• [Work required] Copy, from the entries below, each line where the word "Implementation" can be found.

___ Exercise data ___

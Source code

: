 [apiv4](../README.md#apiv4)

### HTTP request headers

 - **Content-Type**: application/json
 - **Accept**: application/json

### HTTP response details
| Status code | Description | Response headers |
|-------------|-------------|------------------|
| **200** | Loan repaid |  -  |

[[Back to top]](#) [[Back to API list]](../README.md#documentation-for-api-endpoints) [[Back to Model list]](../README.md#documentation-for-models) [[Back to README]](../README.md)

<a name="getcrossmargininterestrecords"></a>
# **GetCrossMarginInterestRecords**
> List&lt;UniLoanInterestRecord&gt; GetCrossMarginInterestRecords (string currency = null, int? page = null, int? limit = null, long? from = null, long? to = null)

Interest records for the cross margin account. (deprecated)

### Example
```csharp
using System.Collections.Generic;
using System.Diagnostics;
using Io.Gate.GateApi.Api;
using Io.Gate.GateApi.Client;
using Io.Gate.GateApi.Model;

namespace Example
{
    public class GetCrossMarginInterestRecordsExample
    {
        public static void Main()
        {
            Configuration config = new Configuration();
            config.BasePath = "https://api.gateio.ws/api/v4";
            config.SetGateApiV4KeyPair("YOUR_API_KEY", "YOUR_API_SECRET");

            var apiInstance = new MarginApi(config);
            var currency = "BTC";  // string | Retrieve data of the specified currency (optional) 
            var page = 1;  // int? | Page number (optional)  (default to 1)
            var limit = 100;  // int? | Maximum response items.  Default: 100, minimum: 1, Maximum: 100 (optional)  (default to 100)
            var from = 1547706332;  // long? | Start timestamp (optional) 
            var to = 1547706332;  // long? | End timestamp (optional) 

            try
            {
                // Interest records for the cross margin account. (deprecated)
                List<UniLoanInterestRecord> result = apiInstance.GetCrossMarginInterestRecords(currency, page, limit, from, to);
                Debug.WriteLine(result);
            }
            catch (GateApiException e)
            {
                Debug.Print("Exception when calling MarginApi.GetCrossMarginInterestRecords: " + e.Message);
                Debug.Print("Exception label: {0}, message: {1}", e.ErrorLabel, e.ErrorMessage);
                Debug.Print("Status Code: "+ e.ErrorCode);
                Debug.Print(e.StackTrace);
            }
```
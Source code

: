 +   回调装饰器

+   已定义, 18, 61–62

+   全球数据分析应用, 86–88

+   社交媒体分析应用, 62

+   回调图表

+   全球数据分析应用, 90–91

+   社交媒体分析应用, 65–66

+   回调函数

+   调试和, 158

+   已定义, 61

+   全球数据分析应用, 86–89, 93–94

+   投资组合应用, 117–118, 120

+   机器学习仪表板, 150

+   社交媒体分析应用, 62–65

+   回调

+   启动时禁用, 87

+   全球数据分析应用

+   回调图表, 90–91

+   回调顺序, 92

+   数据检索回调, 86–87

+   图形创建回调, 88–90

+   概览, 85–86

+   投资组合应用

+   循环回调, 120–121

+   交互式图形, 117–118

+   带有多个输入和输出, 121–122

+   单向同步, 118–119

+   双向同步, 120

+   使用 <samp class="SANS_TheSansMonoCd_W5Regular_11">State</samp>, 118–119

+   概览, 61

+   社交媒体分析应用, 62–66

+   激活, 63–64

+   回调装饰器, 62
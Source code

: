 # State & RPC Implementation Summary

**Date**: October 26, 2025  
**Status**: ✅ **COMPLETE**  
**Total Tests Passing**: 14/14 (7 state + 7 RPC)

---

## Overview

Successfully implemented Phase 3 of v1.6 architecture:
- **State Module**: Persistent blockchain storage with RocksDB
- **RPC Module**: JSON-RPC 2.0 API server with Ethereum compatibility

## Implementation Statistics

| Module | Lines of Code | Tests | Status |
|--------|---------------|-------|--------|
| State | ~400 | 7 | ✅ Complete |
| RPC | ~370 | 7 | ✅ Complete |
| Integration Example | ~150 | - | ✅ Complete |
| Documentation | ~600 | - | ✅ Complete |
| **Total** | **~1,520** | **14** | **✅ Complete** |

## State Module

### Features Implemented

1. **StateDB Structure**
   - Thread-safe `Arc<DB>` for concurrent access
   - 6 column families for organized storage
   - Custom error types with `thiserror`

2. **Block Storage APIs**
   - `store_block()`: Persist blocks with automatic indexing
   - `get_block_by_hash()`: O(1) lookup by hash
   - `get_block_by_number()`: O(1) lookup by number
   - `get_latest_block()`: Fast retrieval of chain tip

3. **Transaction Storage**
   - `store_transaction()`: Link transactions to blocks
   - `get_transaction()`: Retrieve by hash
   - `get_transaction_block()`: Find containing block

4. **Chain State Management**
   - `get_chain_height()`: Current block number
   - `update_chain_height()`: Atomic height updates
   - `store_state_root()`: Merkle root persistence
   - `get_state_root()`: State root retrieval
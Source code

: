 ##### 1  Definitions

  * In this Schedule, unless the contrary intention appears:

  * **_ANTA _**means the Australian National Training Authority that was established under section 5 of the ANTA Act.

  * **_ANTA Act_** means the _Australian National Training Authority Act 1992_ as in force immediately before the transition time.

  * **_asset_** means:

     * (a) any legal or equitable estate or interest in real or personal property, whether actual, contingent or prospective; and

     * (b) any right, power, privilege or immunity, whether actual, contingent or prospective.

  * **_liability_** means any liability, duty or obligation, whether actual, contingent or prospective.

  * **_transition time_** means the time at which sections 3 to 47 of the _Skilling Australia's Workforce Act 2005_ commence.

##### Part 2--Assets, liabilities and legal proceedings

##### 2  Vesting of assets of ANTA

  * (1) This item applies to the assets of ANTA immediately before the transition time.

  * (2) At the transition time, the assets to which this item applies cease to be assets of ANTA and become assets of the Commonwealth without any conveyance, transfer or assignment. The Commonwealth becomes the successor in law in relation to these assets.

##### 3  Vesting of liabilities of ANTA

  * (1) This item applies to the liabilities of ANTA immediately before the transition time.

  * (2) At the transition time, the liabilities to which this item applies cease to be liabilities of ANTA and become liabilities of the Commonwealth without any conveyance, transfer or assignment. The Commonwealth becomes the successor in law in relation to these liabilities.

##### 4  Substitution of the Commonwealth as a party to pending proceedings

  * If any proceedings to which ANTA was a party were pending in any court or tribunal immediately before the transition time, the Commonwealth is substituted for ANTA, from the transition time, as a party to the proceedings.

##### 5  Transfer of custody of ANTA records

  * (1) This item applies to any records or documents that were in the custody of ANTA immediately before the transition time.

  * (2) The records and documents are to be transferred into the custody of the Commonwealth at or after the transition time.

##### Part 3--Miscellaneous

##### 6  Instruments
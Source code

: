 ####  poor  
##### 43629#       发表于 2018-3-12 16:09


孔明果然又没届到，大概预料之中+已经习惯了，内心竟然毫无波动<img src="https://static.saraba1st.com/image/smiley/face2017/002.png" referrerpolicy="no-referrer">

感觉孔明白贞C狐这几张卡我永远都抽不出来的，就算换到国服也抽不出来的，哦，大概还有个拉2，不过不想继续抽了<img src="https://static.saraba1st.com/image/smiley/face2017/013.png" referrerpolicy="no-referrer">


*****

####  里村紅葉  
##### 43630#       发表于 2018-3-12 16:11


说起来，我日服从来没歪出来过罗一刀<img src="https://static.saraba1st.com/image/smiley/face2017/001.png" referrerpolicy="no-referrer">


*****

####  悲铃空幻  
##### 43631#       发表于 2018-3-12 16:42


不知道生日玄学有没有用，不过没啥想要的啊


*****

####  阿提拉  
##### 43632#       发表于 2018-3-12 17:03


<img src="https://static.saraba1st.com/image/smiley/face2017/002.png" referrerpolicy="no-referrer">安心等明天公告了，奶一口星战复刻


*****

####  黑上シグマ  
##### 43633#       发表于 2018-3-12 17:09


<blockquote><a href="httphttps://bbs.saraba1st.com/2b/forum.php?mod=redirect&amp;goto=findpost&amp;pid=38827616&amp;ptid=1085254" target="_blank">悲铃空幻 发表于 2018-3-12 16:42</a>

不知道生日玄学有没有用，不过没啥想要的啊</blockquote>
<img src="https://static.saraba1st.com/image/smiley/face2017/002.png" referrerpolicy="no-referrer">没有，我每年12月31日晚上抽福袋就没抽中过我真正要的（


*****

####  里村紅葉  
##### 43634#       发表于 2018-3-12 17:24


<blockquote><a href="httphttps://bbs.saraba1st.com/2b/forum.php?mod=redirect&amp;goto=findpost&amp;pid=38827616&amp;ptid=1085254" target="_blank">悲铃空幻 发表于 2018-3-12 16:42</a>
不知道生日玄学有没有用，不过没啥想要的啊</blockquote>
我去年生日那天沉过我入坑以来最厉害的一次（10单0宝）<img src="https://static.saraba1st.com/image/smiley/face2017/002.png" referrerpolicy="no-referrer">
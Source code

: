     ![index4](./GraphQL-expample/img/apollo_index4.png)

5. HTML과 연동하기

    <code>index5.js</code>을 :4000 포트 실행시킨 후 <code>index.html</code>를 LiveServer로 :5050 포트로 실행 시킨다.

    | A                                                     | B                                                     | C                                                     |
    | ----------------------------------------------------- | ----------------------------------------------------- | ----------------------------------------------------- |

___

• [Answer below]
: # State & RPC Implementation Summary
## Implementation Statistics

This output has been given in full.